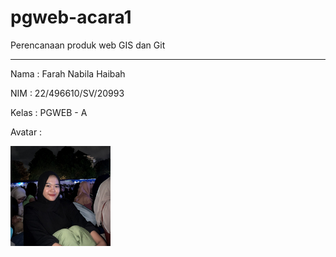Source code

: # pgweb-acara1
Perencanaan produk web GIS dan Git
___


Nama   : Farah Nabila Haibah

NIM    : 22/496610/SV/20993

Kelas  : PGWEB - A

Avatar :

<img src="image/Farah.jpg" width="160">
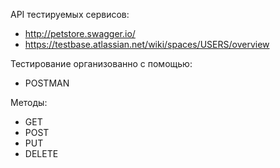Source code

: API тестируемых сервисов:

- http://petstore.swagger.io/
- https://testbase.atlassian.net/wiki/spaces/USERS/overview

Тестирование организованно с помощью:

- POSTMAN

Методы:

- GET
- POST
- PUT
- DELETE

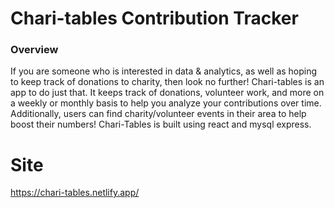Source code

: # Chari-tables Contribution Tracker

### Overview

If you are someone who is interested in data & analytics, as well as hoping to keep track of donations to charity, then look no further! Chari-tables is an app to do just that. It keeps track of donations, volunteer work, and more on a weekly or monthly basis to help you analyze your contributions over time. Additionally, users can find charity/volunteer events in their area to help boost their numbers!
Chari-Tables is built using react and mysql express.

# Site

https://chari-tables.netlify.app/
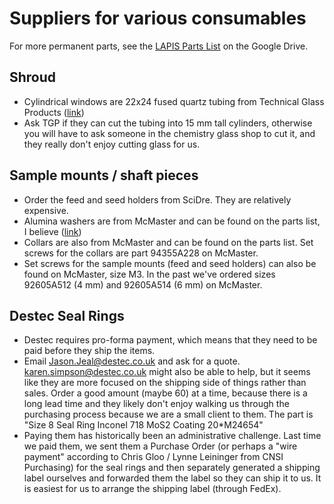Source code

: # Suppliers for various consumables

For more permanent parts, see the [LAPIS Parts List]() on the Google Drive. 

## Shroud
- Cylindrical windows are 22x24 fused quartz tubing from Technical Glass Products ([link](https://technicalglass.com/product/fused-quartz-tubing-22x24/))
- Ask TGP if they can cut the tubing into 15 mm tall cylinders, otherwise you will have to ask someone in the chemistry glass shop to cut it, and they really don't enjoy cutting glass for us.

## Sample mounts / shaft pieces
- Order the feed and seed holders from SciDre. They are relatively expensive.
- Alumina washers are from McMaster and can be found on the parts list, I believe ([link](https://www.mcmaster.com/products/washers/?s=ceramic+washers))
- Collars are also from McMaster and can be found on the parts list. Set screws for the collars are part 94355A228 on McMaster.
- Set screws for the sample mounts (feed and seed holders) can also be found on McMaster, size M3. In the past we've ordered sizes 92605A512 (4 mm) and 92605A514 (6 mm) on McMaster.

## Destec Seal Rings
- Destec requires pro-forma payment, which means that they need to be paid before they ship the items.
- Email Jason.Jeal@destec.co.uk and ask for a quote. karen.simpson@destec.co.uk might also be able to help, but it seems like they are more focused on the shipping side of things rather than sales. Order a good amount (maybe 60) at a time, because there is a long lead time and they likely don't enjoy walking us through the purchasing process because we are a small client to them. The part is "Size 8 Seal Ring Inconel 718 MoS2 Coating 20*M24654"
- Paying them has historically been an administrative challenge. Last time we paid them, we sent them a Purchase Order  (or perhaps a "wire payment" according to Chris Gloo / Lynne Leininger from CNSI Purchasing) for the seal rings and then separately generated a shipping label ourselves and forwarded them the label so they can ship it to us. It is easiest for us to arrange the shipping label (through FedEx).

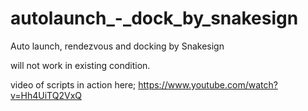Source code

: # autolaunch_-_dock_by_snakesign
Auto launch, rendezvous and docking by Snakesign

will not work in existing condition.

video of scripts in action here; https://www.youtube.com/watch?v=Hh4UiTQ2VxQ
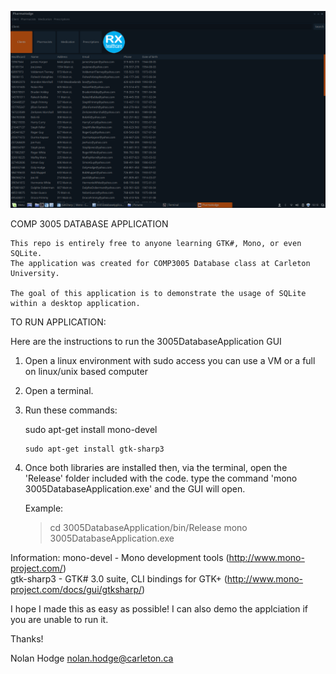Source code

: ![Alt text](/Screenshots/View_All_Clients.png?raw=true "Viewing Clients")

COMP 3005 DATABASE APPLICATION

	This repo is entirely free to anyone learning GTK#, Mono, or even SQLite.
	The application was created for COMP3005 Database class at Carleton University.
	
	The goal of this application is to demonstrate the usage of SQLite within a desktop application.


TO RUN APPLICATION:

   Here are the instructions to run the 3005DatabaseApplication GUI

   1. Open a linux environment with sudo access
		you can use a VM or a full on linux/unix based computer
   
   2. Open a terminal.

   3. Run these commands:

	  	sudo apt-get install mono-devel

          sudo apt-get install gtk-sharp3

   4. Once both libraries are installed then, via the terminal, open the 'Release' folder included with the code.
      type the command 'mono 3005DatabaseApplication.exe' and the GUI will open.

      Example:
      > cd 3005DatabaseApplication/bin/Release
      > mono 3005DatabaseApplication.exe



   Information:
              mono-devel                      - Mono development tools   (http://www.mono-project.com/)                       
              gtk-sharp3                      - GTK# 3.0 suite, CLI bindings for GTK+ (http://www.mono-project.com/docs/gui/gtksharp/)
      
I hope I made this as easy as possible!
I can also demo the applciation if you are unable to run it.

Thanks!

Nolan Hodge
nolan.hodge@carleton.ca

◆ ◆ ◆ ◆ ◆ ◆ ◆

■ What to produce: Each line of the data above must be repeated exactly, images excluded.

■ Answer below:
Source code

: # pgweb-acara1
Perencanaan produk web GIS dan Git
___


Nama   : Farah Nabila Haibah

NIM    : 22/496610/SV/20993

Kelas  : PGWEB - A

Avatar :

<img src="image/Farah.jpg" width="160">
Source code

: API тестируемых сервисов:

- http://petstore.swagger.io/
- https://testbase.atlassian.net/wiki/spaces/USERS/overview

Тестирование организованно с помощью:

- POSTMAN

Методы:

- GET
- POST
- PUT
- DELETE

Source code

: # Chari-tables Contribution Tracker

### Overview

If you are someone who is interested in data & analytics, as well as hoping to keep track of donations to charity, then look no further! Chari-tables is an app to do just that. It keeps track of donations, volunteer work, and more on a weekly or monthly basis to help you analyze your contributions over time. Additionally, users can find charity/volunteer events in their area to help boost their numbers!
Chari-Tables is built using react and mysql express.

# Site

https://chari-tables.netlify.app/
Source code

: # Suppliers for various consumables

For more permanent parts, see the [LAPIS Parts List]() on the Google Drive. 

## Shroud
- Cylindrical windows are 22x24 fused quartz tubing from Technical Glass Products ([link](https://technicalglass.com/product/fused-quartz-tubing-22x24/))
- Ask TGP if they can cut the tubing into 15 mm tall cylinders, otherwise you will have to ask someone in the chemistry glass shop to cut it, and they really don't enjoy cutting glass for us.

## Sample mounts / shaft pieces
- Order the feed and seed holders from SciDre. They are relatively expensive.
- Alumina washers are from McMaster and can be found on the parts list, I believe ([link](https://www.mcmaster.com/products/washers/?s=ceramic+washers))
- Collars are also from McMaster and can be found on the parts list. Set screws for the collars are part 94355A228 on McMaster.
- Set screws for the sample mounts (feed and seed holders) can also be found on McMaster, size M3. In the past we've ordered sizes 92605A512 (4 mm) and 92605A514 (6 mm) on McMaster.

## Destec Seal Rings
- Destec requires pro-forma payment, which means that they need to be paid before they ship the items.
- Email Jason.Jeal@destec.co.uk and ask for a quote. karen.simpson@destec.co.uk might also be able to help, but it seems like they are more focused on the shipping side of things rather than sales. Order a good amount (maybe 60) at a time, because there is a long lead time and they likely don't enjoy walking us through the purchasing process because we are a small client to them. The part is "Size 8 Seal Ring Inconel 718 MoS2 Coating 20*M24654"
- Paying them has historically been an administrative challenge. Last time we paid them, we sent them a Purchase Order  (or perhaps a "wire payment" according to Chris Gloo / Lynne Leininger from CNSI Purchasing) for the seal rings and then separately generated a shipping label ourselves and forwarded them the label so they can ship it to us. It is easiest for us to arrange the shipping label (through FedEx).

Source code

: # autolaunch_-_dock_by_snakesign
Auto launch, rendezvous and docking by Snakesign

will not work in existing condition.

video of scripts in action here; https://www.youtube.com/watch?v=Hh4UiTQ2VxQ
Source code

: ![Alt text](/Screenshots/View_All_Clients.png?raw=true "Viewing Clients")

COMP 3005 DATABASE APPLICATION

	This repo is entirely free to anyone learning GTK#, Mono, or even SQLite.
	The application was created for COMP3005 Database class at Carleton University.
	
	The goal of this application is to demonstrate the usage of SQLite within a desktop application.


TO RUN APPLICATION:

   Here are the instructions to run the 3005DatabaseApplication GUI

   1. Open a linux environment with sudo access
		you can use a VM or a full on linux/unix based computer
   
   2. Open a terminal.

   3. Run these commands:

	  	sudo apt-get install mono-devel

          sudo apt-get install gtk-sharp3

   4. Once both libraries are installed then, via the terminal, open the 'Release' folder included with the code.
      type the command 'mono 3005DatabaseApplication.exe' and the GUI will open.

      Example:
      > cd 3005DatabaseApplication/bin/Release
      > mono 3005DatabaseApplication.exe



   Information:
              mono-devel                      - Mono development tools   (http://www.mono-project.com/)                       
              gtk-sharp3                      - GTK# 3.0 suite, CLI bindings for GTK+ (http://www.mono-project.com/docs/gui/gtksharp/)
      
I hope I made this as easy as possible!
I can also demo the applciation if you are unable to run it.

Thanks!

Nolan Hodge
nolan.hodge@carleton.ca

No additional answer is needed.